A 30-40 minute walk would be ok every now and then, but not as a regular thing with a healthy young dog of those breeds. For me it would be a case of altering my routine (getting up earlier, going to bed later etc) to cater for the dogs needs as a necessary sacrifice. Especially so if you are going down the working type dog route - it would be unfair to expect them to do nothing all day but get a half an hour walk.

I would most certainly avoid red hot field trial lines as a pet. A good compromise would be a as mentioned by Fluffster a health tested show type Cocker from a good breeder. There are a lot of iffy BYB types around so you would have to pick and choose carefully. Or a health tested Springer from either show or mixed lines.

Alternatively you could look at the ever popular Labrador or Golden Retriever.

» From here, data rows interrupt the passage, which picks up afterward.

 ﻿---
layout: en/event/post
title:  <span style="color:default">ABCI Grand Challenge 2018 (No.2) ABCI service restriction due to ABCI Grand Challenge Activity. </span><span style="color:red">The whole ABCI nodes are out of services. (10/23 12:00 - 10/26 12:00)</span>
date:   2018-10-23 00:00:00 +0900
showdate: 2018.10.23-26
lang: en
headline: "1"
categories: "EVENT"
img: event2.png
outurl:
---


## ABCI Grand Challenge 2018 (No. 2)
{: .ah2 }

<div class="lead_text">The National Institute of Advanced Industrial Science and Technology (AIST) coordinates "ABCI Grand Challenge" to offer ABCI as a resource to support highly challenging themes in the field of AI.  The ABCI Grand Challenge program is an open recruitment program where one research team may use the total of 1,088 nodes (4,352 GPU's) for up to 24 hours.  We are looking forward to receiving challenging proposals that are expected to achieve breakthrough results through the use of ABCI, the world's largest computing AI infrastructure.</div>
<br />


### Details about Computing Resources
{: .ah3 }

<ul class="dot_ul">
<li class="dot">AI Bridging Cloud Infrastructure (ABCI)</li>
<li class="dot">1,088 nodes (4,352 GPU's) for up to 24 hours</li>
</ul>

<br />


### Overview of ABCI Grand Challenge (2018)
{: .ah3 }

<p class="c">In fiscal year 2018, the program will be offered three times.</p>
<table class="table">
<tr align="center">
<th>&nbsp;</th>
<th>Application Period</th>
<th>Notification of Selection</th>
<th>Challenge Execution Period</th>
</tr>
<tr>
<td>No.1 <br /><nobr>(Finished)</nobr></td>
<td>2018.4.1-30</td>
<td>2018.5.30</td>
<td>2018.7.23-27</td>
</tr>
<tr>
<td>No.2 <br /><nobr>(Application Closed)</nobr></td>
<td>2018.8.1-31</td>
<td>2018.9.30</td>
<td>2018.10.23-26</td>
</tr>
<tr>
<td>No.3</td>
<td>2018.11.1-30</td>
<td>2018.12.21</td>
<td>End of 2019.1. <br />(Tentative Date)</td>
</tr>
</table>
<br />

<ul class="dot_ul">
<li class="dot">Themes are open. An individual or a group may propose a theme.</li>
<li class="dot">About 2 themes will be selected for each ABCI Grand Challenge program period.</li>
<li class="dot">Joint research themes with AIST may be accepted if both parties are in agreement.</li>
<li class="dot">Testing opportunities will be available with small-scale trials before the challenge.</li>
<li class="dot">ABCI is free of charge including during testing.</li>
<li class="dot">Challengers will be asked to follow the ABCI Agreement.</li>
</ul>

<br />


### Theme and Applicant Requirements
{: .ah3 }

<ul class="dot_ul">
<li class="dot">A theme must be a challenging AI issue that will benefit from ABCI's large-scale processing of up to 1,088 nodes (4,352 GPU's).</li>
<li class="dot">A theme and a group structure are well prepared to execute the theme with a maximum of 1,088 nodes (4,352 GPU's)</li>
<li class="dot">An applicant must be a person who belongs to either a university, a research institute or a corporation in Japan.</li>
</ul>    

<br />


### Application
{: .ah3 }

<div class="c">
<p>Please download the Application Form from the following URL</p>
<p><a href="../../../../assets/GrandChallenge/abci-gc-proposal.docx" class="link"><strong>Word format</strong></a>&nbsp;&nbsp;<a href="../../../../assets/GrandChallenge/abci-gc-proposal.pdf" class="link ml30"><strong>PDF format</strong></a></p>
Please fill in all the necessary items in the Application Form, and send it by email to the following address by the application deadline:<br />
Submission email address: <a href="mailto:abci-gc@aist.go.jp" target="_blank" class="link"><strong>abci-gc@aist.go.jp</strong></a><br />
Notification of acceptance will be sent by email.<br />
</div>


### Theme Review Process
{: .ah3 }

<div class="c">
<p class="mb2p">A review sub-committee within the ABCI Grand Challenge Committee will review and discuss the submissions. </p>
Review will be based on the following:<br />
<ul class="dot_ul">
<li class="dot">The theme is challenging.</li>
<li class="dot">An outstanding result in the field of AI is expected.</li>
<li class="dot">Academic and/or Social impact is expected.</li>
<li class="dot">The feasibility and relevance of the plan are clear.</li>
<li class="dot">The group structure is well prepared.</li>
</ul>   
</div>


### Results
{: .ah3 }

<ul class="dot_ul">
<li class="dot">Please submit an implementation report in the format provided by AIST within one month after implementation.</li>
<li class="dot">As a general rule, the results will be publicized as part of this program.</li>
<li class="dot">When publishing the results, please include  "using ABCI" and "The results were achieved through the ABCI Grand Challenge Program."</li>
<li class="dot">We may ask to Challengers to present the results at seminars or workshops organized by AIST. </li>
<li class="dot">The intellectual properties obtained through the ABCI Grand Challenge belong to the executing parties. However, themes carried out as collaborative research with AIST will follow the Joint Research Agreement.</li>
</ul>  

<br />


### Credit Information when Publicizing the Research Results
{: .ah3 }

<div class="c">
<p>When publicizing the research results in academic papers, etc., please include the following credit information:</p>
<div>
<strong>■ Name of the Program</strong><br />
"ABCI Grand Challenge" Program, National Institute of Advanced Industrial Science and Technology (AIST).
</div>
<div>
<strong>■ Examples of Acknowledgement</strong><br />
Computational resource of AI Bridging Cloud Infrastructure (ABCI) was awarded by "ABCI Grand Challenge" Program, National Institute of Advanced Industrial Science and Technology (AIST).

There are also numerous other breeds that generally make good family pets but are overlooked by the umpteen retrievers and spaniels. Off the top of my head, Whippets, Staffies, Border Terriers, Poodles and French Bulldogs seem to be ever growing in popularity.


----------



## labradrk (Dec 10, 2012)

jamesmann100 said:


> Wow, thank you very much for all the responses!
> 
> I just wanted to reiterate, I'm certainly not saying that it would be 30-40 mins max every day, I think there may be a couple of days per week where we can only get out for that amount of time. Other days it would be probably two 30 mins walk, and then at the weekend we could do 1-2 hours each day I think. So for those who advised that 30-40 mins per day wouldn't be enough, would you still say that if that only happened say twice a week?
> 
> ...


It's one of those how long is a piece of string questions. I think if you choose the right dog from the right lines then they can adapt to almost everything. But they key is the right dog bit 

You would possibly find on the days the dog doesn't get a lot of exercise, the dog would bother you in the house far more. Certainly if all my Slovak got from the age of about 6 months to 3 years old was a 30 minute walk, I would suffer for it. She find things to destroy and shred, pace up and down, jump on the furniture, bark at things and stare at me until I did something with her. But then she was a young, fit, working type dog and it would be unrealistic of me to expect her to settle with very little activity. So for all intents and purposes, it was easier for me to adapt my routine to exercise her properly than to suffer the consequences of not doing so.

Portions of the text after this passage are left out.